## [What to do]
Without the pictures, repeat all of the data exactly as it appears below.

Stored data
____

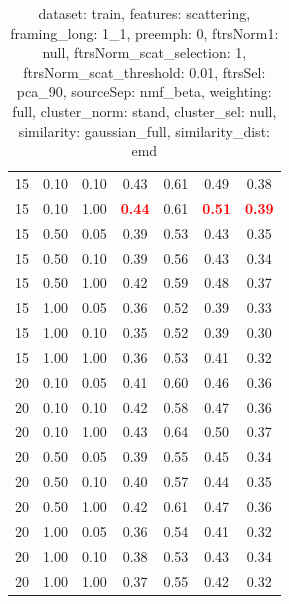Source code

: \documentclass[12pt,a4paper,fleqn]{tufte-handout}
\begin{document}
\begin{table}
\begin{center}
\begin{tabular}{lllcccc}
15 & 0.10 & 0.10 & 0.43 & 0.61 & 0.49 & 0.38 \\                         
15 & 0.10 & 1.00 & \textbf{\textcolor{red}{0.44}} & 0.61 & \textbf{\textcolor{red}{0.51}} & \textbf{\textcolor{red}{0.39}} \\                         
15 & 0.50 & 0.05 & 0.39 & 0.53 & 0.43 & 0.35 \\                         
15 & 0.50 & 0.10 & 0.39 & 0.56 & 0.43 & 0.34 \\                         
15 & 0.50 & 1.00 & 0.42 & 0.59 & 0.48 & 0.37 \\                         
15 & 1.00 & 0.05 & 0.36 & 0.52 & 0.39 & 0.33 \\                         
15 & 1.00 & 0.10 & 0.35 & 0.52 & 0.39 & 0.30 \\                         
15 & 1.00 & 1.00 & 0.36 & 0.53 & 0.41 & 0.32 \\                         
20 & 0.10 & 0.05 & 0.41 & 0.60 & 0.46 & 0.36 \\                         
20 & 0.10 & 0.10 & 0.42 & 0.58 & 0.47 & 0.36 \\                         
20 & 0.10 & 1.00 & 0.43 & 0.64 & 0.50 & 0.37 \\                         
20 & 0.50 & 0.05 & 0.39 & 0.55 & 0.45 & 0.34 \\                         
20 & 0.50 & 0.10 & 0.40 & 0.57 & 0.44 & 0.35 \\                         
20 & 0.50 & 1.00 & 0.42 & 0.61 & 0.47 & 0.36 \\                         
20 & 1.00 & 0.05 & 0.36 & 0.54 & 0.41 & 0.32 \\                         
20 & 1.00 & 0.10 & 0.38 & 0.53 & 0.43 & 0.34 \\                         
20 & 1.00 & 1.00 & 0.37 & 0.55 & 0.42 & 0.32 \\                         
\end{tabular}                         
\end{center}                         
\caption{dataset: train, features: scattering, framing\_long: 1\_1, preemph: 0, ftrsNorm1: null, ftrsNorm\_scat\_selection: 1, ftrsNorm\_scat\_threshold: 0.01, ftrsSel: pca\_90, sourceSep: nmf\_beta, weighting: full, cluster\_norm: stand, cluster\_sel: null, similarity: gaussian\_full, similarity\_dist: emd}                         
\label{datasetrFeaturscFraminlong1_1Preemp0Ftrsnorm1nuFtrsnoscatselect1Ftrsnoscatthresh0.01Ftrsselpc90SourcesepnmbeWeightfuClustenormstClusteselnuSimilagafuSimiladistem}                         
\end{table}                         
 
\end{document}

____

## [Answer section]
Source code

: \documentclass[12pt,a4paper,fleqn]{tufte-handout}
\begin{document}
\begin{table}
\begin{center}
\begin{tabular}{lllcccc}
15 & 0.10 & 0.10 & 0.43 & 0.61 & 0.49 & 0.38 \\                         
15 & 0.10 & 1.00 & \textbf{\textcolor{red}{0.44}} & 0.61 & \textbf{\textcolor{red}{0.51}} & \textbf{\textcolor{red}{0.39}} \\                         
15 & 0.50 & 0.05 & 0.39 & 0.53 & 0.43 & 0.35 \\                         
15 & 0.50 & 0.10 & 0.39 & 0.56 & 0.43 & 0.34 \\                         
15 & 0.50 & 1.00 & 0.42 & 0.59 & 0.48 & 0.37 \\                         
15 & 1.00 & 0.05 & 0.36 & 0.52 & 0.39 & 0.33 \\                         
15 & 1.00 & 0.10 & 0.35 & 0.52 & 0.39 & 0.30 \\                         
15 & 1.00 & 1.00 & 0.36 & 0.53 & 0.41 & 0.32 \\                         
20 & 0.10 & 0.05 & 0.41 & 0.60 & 0.46 & 0.36 \\                         
20 & 0.10 & 0.10 & 0.42 & 0.58 & 0.47 & 0.36 \\                         
20 & 0.10 & 1.00 & 0.43 & 0.64 & 0.50 & 0.37 \\                         
20 & 0.50 & 0.05 & 0.39 & 0.55 & 0.45 & 0.34 \\                         
20 & 0.50 & 0.10 & 0.40 & 0.57 & 0.44 & 0.35 \\                         
20 & 0.50 & 1.00 & 0.42 & 0.61 & 0.47 & 0.36 \\                         
20 & 1.00 & 0.05 & 0.36 & 0.54 & 0.41 & 0.32 \\                         
20 & 1.00 & 0.10 & 0.38 & 0.53 & 0.43 & 0.34 \\                         
20 & 1.00 & 1.00 & 0.37 & 0.55 & 0.42 & 0.32 \\                         
\end{tabular}                         
\end{center}                         
\caption{dataset: train, features: scattering, framing\_long: 1\_1, preemph: 0, ftrsNorm1: null, ftrsNorm\_scat\_selection: 1, ftrsNorm\_scat\_threshold: 0.01, ftrsSel: pca\_90, sourceSep: nmf\_beta, weighting: full, cluster\_norm: stand, cluster\_sel: null, similarity: gaussian\_full, similarity\_dist: emd}                         
\label{datasetrFeaturscFraminlong1_1Preemp0Ftrsnorm1nuFtrsnoscatselect1Ftrsnoscatthresh0.01Ftrsselpc90SourcesepnmbeWeightfuClustenormstClusteselnuSimilagafuSimiladistem}                         
\end{table}                         
 
\end{document}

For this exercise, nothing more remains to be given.